(Records excerpted from a collection)
- Opening Delimiter -
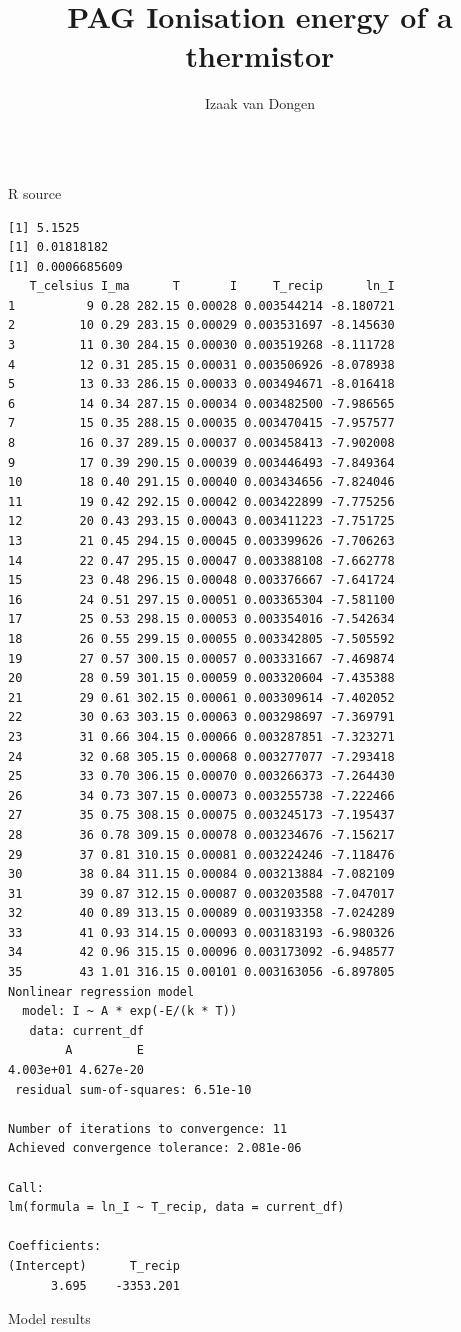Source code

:\documentclass[a4paper,11pt]{article}
\title{PAG Ionisation energy of a thermistor}
\author{Izaak van Dongen}
\newenvironment{longlisting}
{\addvspace{\baselineskip}\captionsetup{type=listing}}
{\addvspace{\baselineskip}}
\begin{document}
    \maketitle%

\begin{longlisting}
\inputminted{R}{analyse.r}
\caption{R source}
\end{longlisting}

\begin{longlisting}
\begin{verbatim}
[1] 5.1525
[1] 0.01818182
[1] 0.0006685609
   T_celsius I_ma      T       I     T_recip      ln_I
1          9 0.28 282.15 0.00028 0.003544214 -8.180721
2         10 0.29 283.15 0.00029 0.003531697 -8.145630
3         11 0.30 284.15 0.00030 0.003519268 -8.111728
4         12 0.31 285.15 0.00031 0.003506926 -8.078938
5         13 0.33 286.15 0.00033 0.003494671 -8.016418
6         14 0.34 287.15 0.00034 0.003482500 -7.986565
7         15 0.35 288.15 0.00035 0.003470415 -7.957577
8         16 0.37 289.15 0.00037 0.003458413 -7.902008
9         17 0.39 290.15 0.00039 0.003446493 -7.849364
10        18 0.40 291.15 0.00040 0.003434656 -7.824046
11        19 0.42 292.15 0.00042 0.003422899 -7.775256
12        20 0.43 293.15 0.00043 0.003411223 -7.751725
13        21 0.45 294.15 0.00045 0.003399626 -7.706263
14        22 0.47 295.15 0.00047 0.003388108 -7.662778
15        23 0.48 296.15 0.00048 0.003376667 -7.641724
16        24 0.51 297.15 0.00051 0.003365304 -7.581100
17        25 0.53 298.15 0.00053 0.003354016 -7.542634
18        26 0.55 299.15 0.00055 0.003342805 -7.505592
19        27 0.57 300.15 0.00057 0.003331667 -7.469874
20        28 0.59 301.15 0.00059 0.003320604 -7.435388
21        29 0.61 302.15 0.00061 0.003309614 -7.402052
22        30 0.63 303.15 0.00063 0.003298697 -7.369791
23        31 0.66 304.15 0.00066 0.003287851 -7.323271
24        32 0.68 305.15 0.00068 0.003277077 -7.293418
25        33 0.70 306.15 0.00070 0.003266373 -7.264430
26        34 0.73 307.15 0.00073 0.003255738 -7.222466
27        35 0.75 308.15 0.00075 0.003245173 -7.195437
28        36 0.78 309.15 0.00078 0.003234676 -7.156217
29        37 0.81 310.15 0.00081 0.003224246 -7.118476
30        38 0.84 311.15 0.00084 0.003213884 -7.082109
31        39 0.87 312.15 0.00087 0.003203588 -7.047017
32        40 0.89 313.15 0.00089 0.003193358 -7.024289
33        41 0.93 314.15 0.00093 0.003183193 -6.980326
34        42 0.96 315.15 0.00096 0.003173092 -6.948577
35        43 1.01 316.15 0.00101 0.003163056 -6.897805
Nonlinear regression model
  model: I ~ A * exp(-E/(k * T))
   data: current_df
        A         E
4.003e+01 4.627e-20
 residual sum-of-squares: 6.51e-10

Number of iterations to convergence: 11
Achieved convergence tolerance: 2.081e-06

Call:
lm(formula = ln_I ~ T_recip, data = current_df)

Coefficients:
(Intercept)      T_recip
      3.695    -3353.201
\end{verbatim}
\caption{Model results}
\end{longlisting}
\end{document}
- Closing Delimiter -
• **WORK ITEM**:
Each record is to be copied word for word, with no images carried over.

• **EXERCISE OUTPUT**:
Source code

:\documentclass[a4paper,11pt]{article}
\title{PAG Ionisation energy of a thermistor}
\author{Izaak van Dongen}
\newenvironment{longlisting}
{\addvspace{\baselineskip}\captionsetup{type=listing}}
{\addvspace{\baselineskip}}
\begin{document}
    \maketitle%

\begin{longlisting}
\inputminted{R}{analyse.r}
\caption{R source}
\end{longlisting}

\begin{longlisting}
\begin{verbatim}
[1] 5.1525
[1] 0.01818182
[1] 0.0006685609
   T_celsius I_ma      T       I     T_recip      ln_I
1          9 0.28 282.15 0.00028 0.003544214 -8.180721
2         10 0.29 283.15 0.00029 0.003531697 -8.145630
3         11 0.30 284.15 0.00030 0.003519268 -8.111728
4         12 0.31 285.15 0.00031 0.003506926 -8.078938
5         13 0.33 286.15 0.00033 0.003494671 -8.016418
6         14 0.34 287.15 0.00034 0.003482500 -7.986565
7         15 0.35 288.15 0.00035 0.003470415 -7.957577
8         16 0.37 289.15 0.00037 0.003458413 -7.902008
9         17 0.39 290.15 0.00039 0.003446493 -7.849364
10        18 0.40 291.15 0.00040 0.003434656 -7.824046
11        19 0.42 292.15 0.00042 0.003422899 -7.775256
12        20 0.43 293.15 0.00043 0.003411223 -7.751725
13        21 0.45 294.15 0.00045 0.003399626 -7.706263
14        22 0.47 295.15 0.00047 0.003388108 -7.662778
15        23 0.48 296.15 0.00048 0.003376667 -7.641724
16        24 0.51 297.15 0.00051 0.003365304 -7.581100
17        25 0.53 298.15 0.00053 0.003354016 -7.542634
18        26 0.55 299.15 0.00055 0.003342805 -7.505592
19        27 0.57 300.15 0.00057 0.003331667 -7.469874
20        28 0.59 301.15 0.00059 0.003320604 -7.435388
21        29 0.61 302.15 0.00061 0.003309614 -7.402052
22        30 0.63 303.15 0.00063 0.003298697 -7.369791
23        31 0.66 304.15 0.00066 0.003287851 -7.323271
24        32 0.68 305.15 0.00068 0.003277077 -7.293418
25        33 0.70 306.15 0.00070 0.003266373 -7.264430
26        34 0.73 307.15 0.00073 0.003255738 -7.222466
27        35 0.75 308.15 0.00075 0.003245173 -7.195437
28        36 0.78 309.15 0.00078 0.003234676 -7.156217
29        37 0.81 310.15 0.00081 0.003224246 -7.118476
30        38 0.84 311.15 0.00084 0.003213884 -7.082109
31        39 0.87 312.15 0.00087 0.003203588 -7.047017
32        40 0.89 313.15 0.00089 0.003193358 -7.024289
33        41 0.93 314.15 0.00093 0.003183193 -6.980326
34        42 0.96 315.15 0.00096 0.003173092 -6.948577
35        43 1.01 316.15 0.00101 0.003163056 -6.897805
Nonlinear regression model
  model: I ~ A * exp(-E/(k * T))
   data: current_df
        A         E
4.003e+01 4.627e-20
 residual sum-of-squares: 6.51e-10

Number of iterations to convergence: 11
Achieved convergence tolerance: 2.081e-06

Call:
lm(formula = ln_I ~ T_recip, data = current_df)

Coefficients:
(Intercept)      T_recip
      3.695    -3353.201
\end{verbatim}
\caption{Model results}
\end{longlisting}
\end{document}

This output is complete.